What to do:
In the data beneath this task, how many lines contain "listeners"? Answer with the number only.

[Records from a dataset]

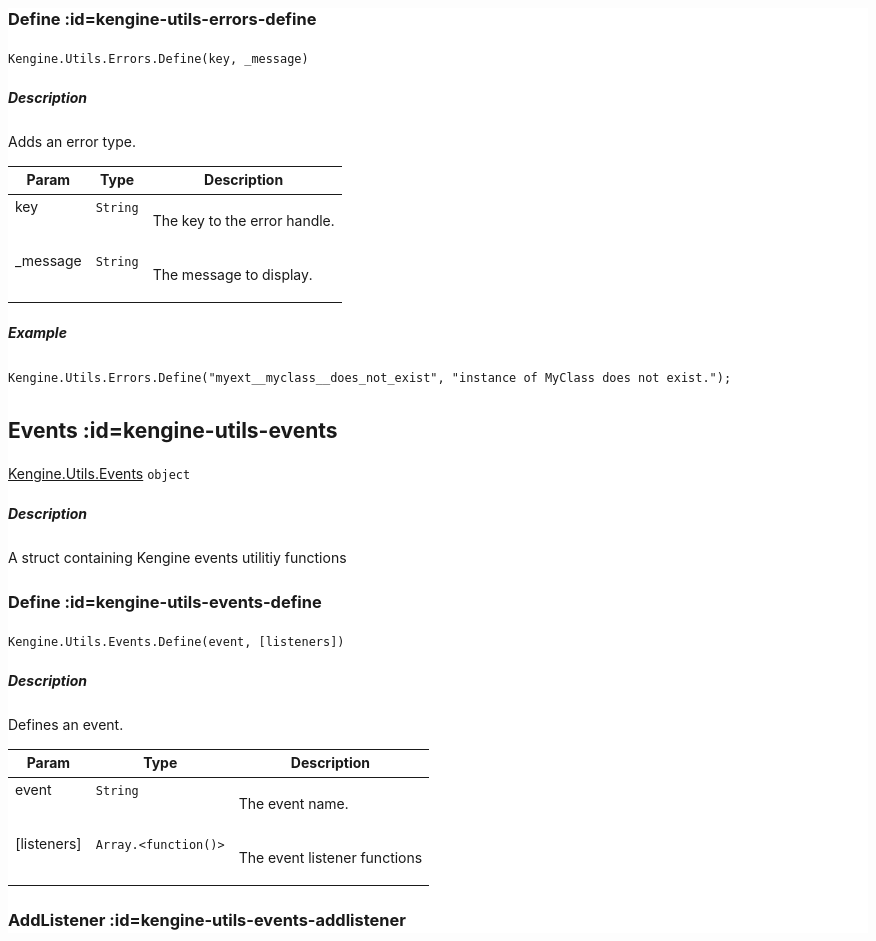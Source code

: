 

### Define  :id=kengine-utils-errors-define

`Kengine.Utils.Errors.Define(key, _message)`



##### **Description**

Adds an error type.



| Param | Type | Description |
| --- | --- | --- |
| key | <code>String</code> | <p>The key to the error handle.</p> |
| _message | <code>String</code> | <p>The message to display.</p> |


##### **Example**

```gml
Kengine.Utils.Errors.Define("myext__myclass__does_not_exist", "instance of MyClass does not exist.");
```


## Events  :id=kengine-utils-events

[Kengine.Utils.Events](Kengine.Utils.Events) <code>object</code>



##### **Description**

A struct containing Kengine events utilitiy functions




### Define  :id=kengine-utils-events-define

`Kengine.Utils.Events.Define(event, [listeners])`



##### **Description**

Defines an event.



| Param | Type | Description |
| --- | --- | --- |
| event | <code>String</code> | <p>The event name.</p> |
| [listeners] | <code>Array.&lt;function()&gt;</code> | <p>The event listener functions</p> |



### AddListener  :id=kengine-utils-events-addlistener
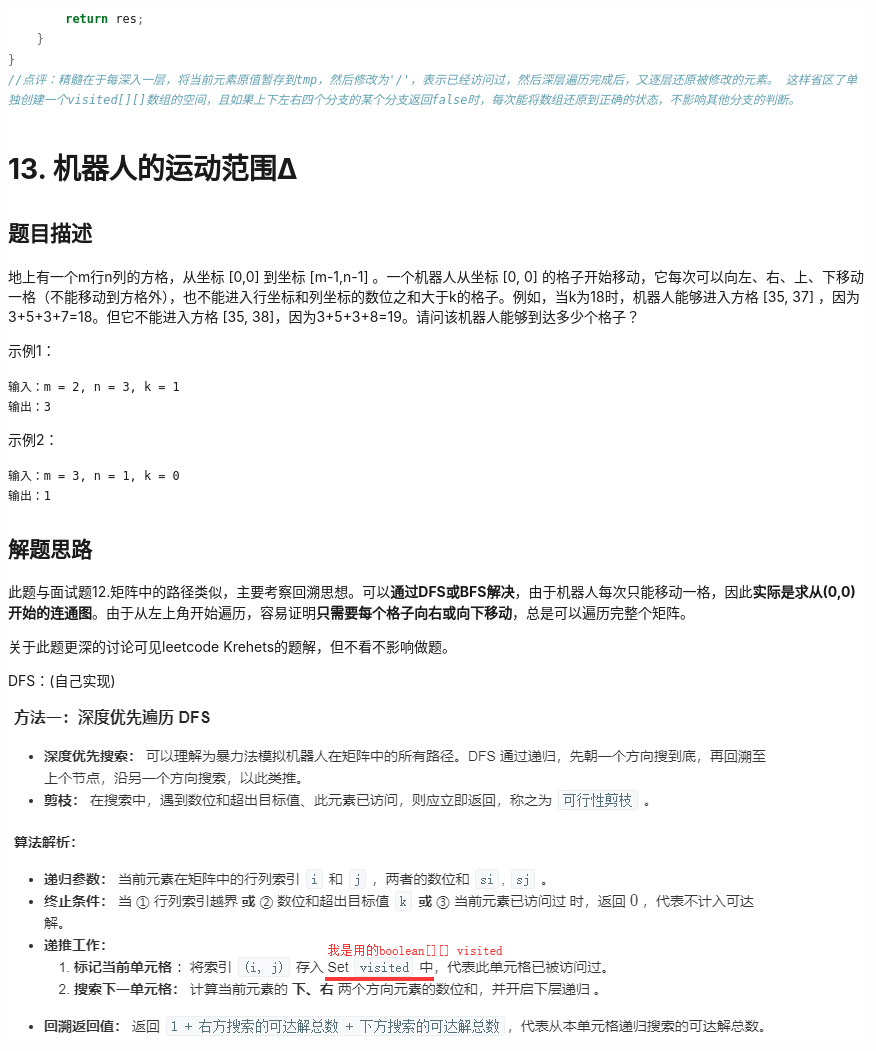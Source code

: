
 ```java
        return res;
    }
}
//点评：精髓在于每深入一层，将当前元素原值暂存到tmp，然后修改为'/'，表示已经访问过，然后深层遍历完成后，又逐层还原被修改的元素。 这样省区了单独创建一个visited[][]数组的空间，且如果上下左右四个分支的某个分支返回false时，每次能将数组还原到正确的状态，不影响其他分支的判断。
```

# 13. 机器人的运动范围Δ

## 题目描述

地上有一个m行n列的方格，从坐标 [0,0] 到坐标 [m-1,n-1] 。一个机器人从坐标 [0, 0] 的格子开始移动，它每次可以向左、右、上、下移动一格（不能移动到方格外），也不能进入行坐标和列坐标的数位之和大于k的格子。例如，当k为18时，机器人能够进入方格 [35, 37] ，因为3+5+3+7=18。但它不能进入方格 [35, 38]，因为3+5+3+8=19。请问该机器人能够到达多少个格子？

示例1：

```
输入：m = 2, n = 3, k = 1
输出：3
```

示例2：

```
输入：m = 3, n = 1, k = 0
输出：1
```

## 解题思路

此题与面试题12.矩阵中的路径类似，主要考察回溯思想。可以**通过DFS或BFS解决**，由于机器人每次只能移动一格，因此**实际是求从(0,0)开始的连通图**。由于从左上角开始遍历，容易证明**只需要每个格子向右或向下移动**，总是可以遍历完整个矩阵。

关于此题更深的讨论可见leetcode Krehets的题解，但不看不影响做题。

DFS：(自己实现)

![image-20200518223506343](assets/image-20200518223506343.png)
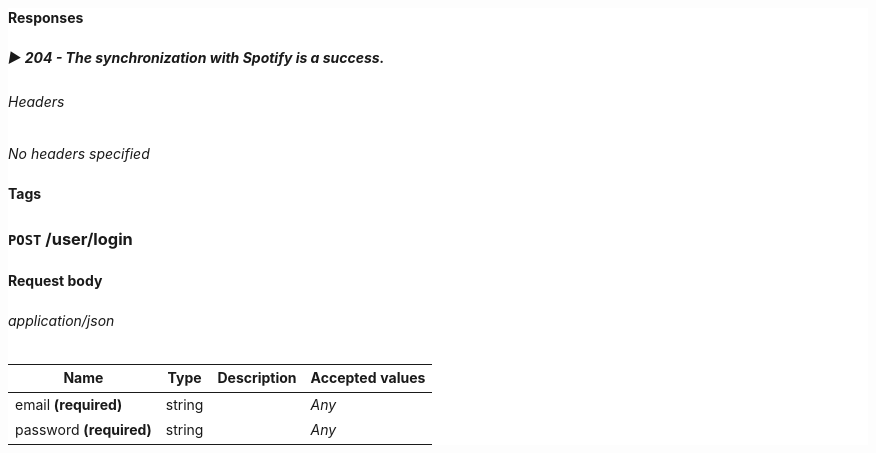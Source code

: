 




#### Responses


##### ▶ 204 - The synchronization with Spotify is a success.

###### Headers
_No headers specified_


#### Tags

<div class="tags">
  <div class="tags__tag"></div>
</div>
</div>

### `POST` /user/login
<a id="op-post-user-login" />







#### Request body
###### application/json



<table>
  <thead>
    <tr>
      <th>Name</th>
      <th>Type</th>
      <th>Description</th>
      <th>Accepted values</th>
    </tr>
  </thead>
  <tbody>
      <tr>
        <td>email <strong>(required)</strong></td>
        <td>
          string
        </td>
        <td></td>
        <td><em>Any</em></td>
      </tr>
      <tr>
        <td>password <strong>(required)</strong></td>
        <td>
          string
        </td>
        <td></td>
        <td><em>Any</em></td>
      </tr>
  </tbody>
</table>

Response to the exercise:
2